En un reciente artículo de mi admirado Antonio Burgos titulado "La cacatúa de Khashoggi", recordaba aquellos maravillosos años en los que coincidíamos en Marbella él, Carmen Rigalt, Ignacio Camacho y yo. Antonio e Isabel, su mujer, lo hacían porque en Marbella tenían casa sus grandes amigos, la duquesa de Alba y el matrimonio Curro Romero y Carmen Tello con los que les gustaba pasar unos días. Nosotros, porque nos enviaban nuestros respectivos periódicos para cubrir la información que generaba una ciudad que había pasado de ser el lugar donde se reunía la jet-set internacional, a otra donde empezaba a extender sus tentáculos Jesús Gil y sus acólitos, entre los que se encontraba Khashoggi, que organizaba unas fiestas que treinta años después ninguno hemos podido olvidar, por extravagantes, y por la manera de comportarse de un hombre que acabaría dando con sus huesos en la cárcel por tráfico de armas.
En una de esas fiestas fuimos invitados un reducido grupo de periodistas, con la condición de que no podíamos movernos del lugar donde el magnate árabe nos iba a recibir. Un salón enorme, en el que la pieza principal era un piano de metacrilato, que tocaba Jaime de Mora y Aragón para amenizar la espera. Llevaríamos allí unos diez minutos cuando apareció Khashoggi pequeño, rechoncho, vestido todo de blanco inmaculado, salvo el pelo y el bigote que los llevaba teñidos de negro, negrísimos. Nos presentó a Lamia, su bella esposa y a su hija Nabila, quienes en un determinado momento salieron corriendo, para volver poco después con unos extintores, gritando ¡fuego,fuego! en un castellano ininteligible. Fue Jaime de Mora y Aragón el encargado de decirnos que teníamos que marcharnos rápidamente , porque estaban a punto de llegar los invitados, y no querían que nos cruzáramos con ellos porque había vendido la exclusiva.

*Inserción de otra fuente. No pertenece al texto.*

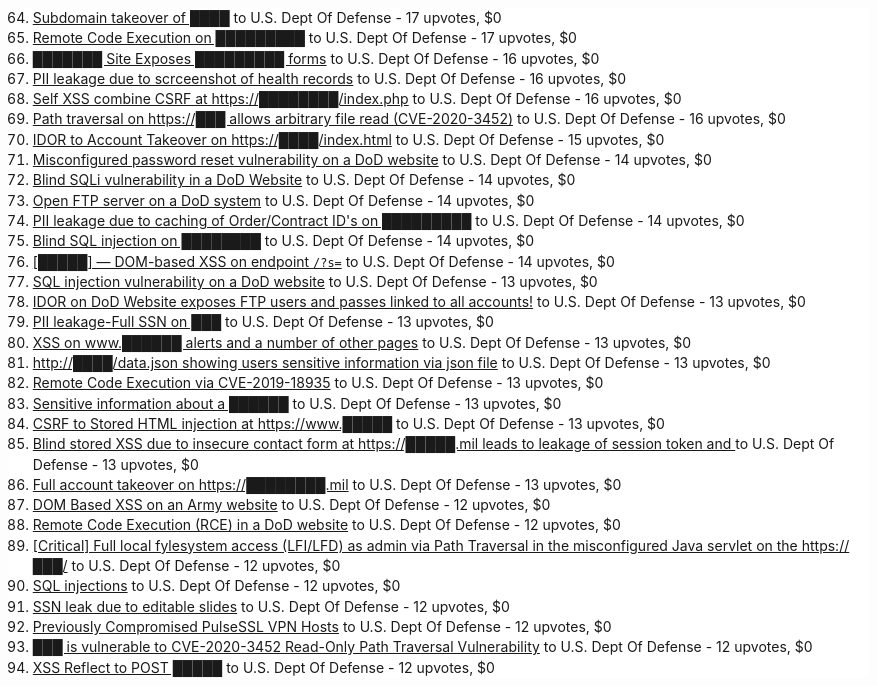 64. [Subdomain takeover of ████](https://hackerone.com/reports/900062) to U.S. Dept Of Defense - 17 upvotes, $0
65. [Remote Code Execution on █████████](https://hackerone.com/reports/962013) to U.S. Dept Of Defense - 17 upvotes, $0
66. [███████ Site Exposes █████████ forms](https://hackerone.com/reports/395246) to U.S. Dept Of Defense - 16 upvotes, $0
67. [PII leakage due to scrceenshot of health records](https://hackerone.com/reports/693933) to U.S. Dept Of Defense - 16 upvotes, $0
68. [Self XSS combine CSRF at https://████████/index.php](https://hackerone.com/reports/485684) to U.S. Dept Of Defense - 16 upvotes, $0
69. [Path traversal on https://███ allows arbitrary file read (CVE-2020-3452)](https://hackerone.com/reports/936399) to U.S. Dept Of Defense - 16 upvotes, $0
70. [IDOR to Account Takeover on https://████/index.html](https://hackerone.com/reports/969223) to U.S. Dept Of Defense - 15 upvotes, $0
71. [Misconfigured password reset vulnerability on a DoD website](https://hackerone.com/reports/193932) to U.S. Dept Of Defense - 14 upvotes, $0
72. [Blind SQLi vulnerability in a DoD Website](https://hackerone.com/reports/213239) to U.S. Dept Of Defense - 14 upvotes, $0
73. [Open FTP server on a DoD system](https://hackerone.com/reports/192321) to U.S. Dept Of Defense - 14 upvotes, $0
74. [PII leakage due to caching of Order/Contract ID's on █████████](https://hackerone.com/reports/374007) to U.S. Dept Of Defense - 14 upvotes, $0
75. [Blind SQL injection on ████████](https://hackerone.com/reports/313037) to U.S. Dept Of Defense - 14 upvotes, $0
76. [[█████] — DOM-based XSS on endpoint `/?s=`](https://hackerone.com/reports/708592) to U.S. Dept Of Defense - 14 upvotes, $0
77. [SQL injection vulnerability on a DoD website](https://hackerone.com/reports/189332) to U.S. Dept Of Defense - 13 upvotes, $0
78. [IDOR on DoD Website exposes FTP users and passes linked to all accounts!](https://hackerone.com/reports/228383) to U.S. Dept Of Defense - 13 upvotes, $0
79. [PII leakage-Full SSN on ███](https://hackerone.com/reports/644358) to U.S. Dept Of Defense - 13 upvotes, $0
80. [XSS on www.██████ alerts and a number of other pages](https://hackerone.com/reports/450315) to U.S. Dept Of Defense - 13 upvotes, $0
81. [http://████/data.json  showing users sensitive information via  json file](https://hackerone.com/reports/184472) to U.S. Dept Of Defense - 13 upvotes, $0
82. [Remote Code Execution via CVE-2019-18935](https://hackerone.com/reports/913695) to U.S. Dept Of Defense - 13 upvotes, $0
83. [Sensitive information about a ██████](https://hackerone.com/reports/893970) to U.S. Dept Of Defense - 13 upvotes, $0
84. [CSRF to Stored HTML injection at https://www.█████](https://hackerone.com/reports/1014593) to U.S. Dept Of Defense - 13 upvotes, $0
85. [Blind stored XSS due to insecure contact form at https://█████.mil leads to leakage of session token and ](https://hackerone.com/reports/1036877) to U.S. Dept Of Defense - 13 upvotes, $0
86. [Full account takeover on https://████████.mil](https://hackerone.com/reports/1058015) to U.S. Dept Of Defense - 13 upvotes, $0
87. [DOM Based XSS on an Army website](https://hackerone.com/reports/191407) to U.S. Dept Of Defense - 12 upvotes, $0
88. [Remote Code Execution (RCE) in a DoD website](https://hackerone.com/reports/329397) to U.S. Dept Of Defense - 12 upvotes, $0
89. [[Critical] Full local fylesystem access (LFI/LFD) as admin via Path Traversal in the misconfigured Java servlet on the https://███/](https://hackerone.com/reports/497771) to U.S. Dept Of Defense - 12 upvotes, $0
90. [ SQL injections](https://hackerone.com/reports/272506) to U.S. Dept Of Defense - 12 upvotes, $0
91. [SSN leak due to editable slides](https://hackerone.com/reports/693943) to U.S. Dept Of Defense - 12 upvotes, $0
92. [Previously Compromised PulseSSL VPN Hosts](https://hackerone.com/reports/852713) to U.S. Dept Of Defense - 12 upvotes, $0
93. [███ is vulnerable to CVE-2020-3452 Read-Only Path Traversal Vulnerability](https://hackerone.com/reports/959187) to U.S. Dept Of Defense - 12 upvotes, $0
94. [XSS Reflect to POST █████](https://hackerone.com/reports/1003433) to U.S. Dept Of Defense - 12 upvotes, $0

A empujones, nos sacaron hasta la puerta donde hicieron recuento para ver si estábamos todos. Inmediatamente saltaron las alarmas: faltaba un fotógrafo al que habíamos perdido de vista a la entrada porque, según nos dijo, quería encontrar un hueco donde esconderse para, con la luz de las estrellas, hacer unas fotos y así reventarles la exclusiva de la fiesta. No sabía que con esta gente, es mejor no jugar porque mientras nos regañaban a voz en grito por no cumplir las normas, vimos cómo dos mastines enormes daban vueltas por la mansión en busca del fotógrafo, al tiempo que Lamia corría hacía el helipuerto, vestida de largo, donde se divisaban unas llamas que intentaba apagar antes de que llegaran sus huéspedes.

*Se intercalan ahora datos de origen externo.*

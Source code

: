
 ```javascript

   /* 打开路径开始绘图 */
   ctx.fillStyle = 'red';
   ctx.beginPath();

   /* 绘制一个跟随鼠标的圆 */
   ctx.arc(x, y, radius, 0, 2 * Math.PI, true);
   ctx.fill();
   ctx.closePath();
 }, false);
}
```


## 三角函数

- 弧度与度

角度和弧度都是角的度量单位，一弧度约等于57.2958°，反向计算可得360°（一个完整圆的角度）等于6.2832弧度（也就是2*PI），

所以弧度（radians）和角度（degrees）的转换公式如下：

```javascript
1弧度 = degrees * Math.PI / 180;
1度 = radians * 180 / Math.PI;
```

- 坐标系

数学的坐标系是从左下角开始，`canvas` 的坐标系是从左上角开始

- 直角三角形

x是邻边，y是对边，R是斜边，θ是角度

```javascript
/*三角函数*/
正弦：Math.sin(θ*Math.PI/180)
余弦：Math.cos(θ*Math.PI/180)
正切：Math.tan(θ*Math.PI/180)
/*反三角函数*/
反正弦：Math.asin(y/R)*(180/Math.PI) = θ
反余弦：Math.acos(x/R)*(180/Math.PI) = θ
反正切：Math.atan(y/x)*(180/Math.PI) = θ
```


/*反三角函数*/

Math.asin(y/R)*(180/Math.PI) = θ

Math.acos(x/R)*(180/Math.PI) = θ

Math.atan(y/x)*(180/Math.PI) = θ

Llegan los invitados En ese ir y venir fueron llegando los invitados españoles que no eran otros que el matrimonio Burgos, Jesús Quintero, Lola Flores y Antonio, Luis Ortiz y Gunilla, en fin, un grupito que al vernos en la puerta, nos invitaron a pasar con ellos a la cena. Invitación que no aceptamos porque lo que estaba ocurriendo fuera de la casa era mucho más sabroso: de un autobús empezaron a descender unas veinte o veinticinco sirenas. Ha leído bien, sirenas rubias, morenas, pelirrojas, que se las veían y deseaban para no enredarse en la cola de escamas y caer de bruces sobre la yerba. Mal que bien, todas salieron del autobús, ayudadas por un empleado de la casa, que las fue distribuyendo por el jardín, como si fueran estatuas vivientes, donde tenían que permanecer hasta que se fuera el último invitado, y ellas formaban parte del decorado. Reconozco que es la fiesta más naif a la que he asistido en mi vida.
Los comentarios de Lola En ese artículo publicado hace unos días por Antonio Burgos en ABC, cuenta lo que ocurrió en el interior de la casa, los comentarios de Lola Flores al ver la enorme tarta de cumpleaños de Khashoggi, de la que salió una cacatúa, y que portaban cuatro cocineros, seguidos de una bailarina del Lido parisino, que habían traído ex profeso para la fiesta, a quien acompañaban los miembros de su ballet. Momento que Lola describió con estas palabras: "Mira, Antonio el dinero que ha hecho este gachó vendiendo triquitraques. Que ni yo con mi arte, ni tú con tu pluma, toda la vida deslomaítos de trabajar, hemos podido tener para comprarnos una cacatúa".
Es cierto que eran otros tiempos, no tan lejanos, mediados de los ochenta, cuando ya Miguel Boyer había renunciado a la cartera de ministro por el amor de una mujer, Isabel Preysler. Momentos maravillosos que grabamos en nuestra memoria a fuego. Bien es verdad que no había móviles, y la memoria era parte fundamental de nuestro material de trabajo.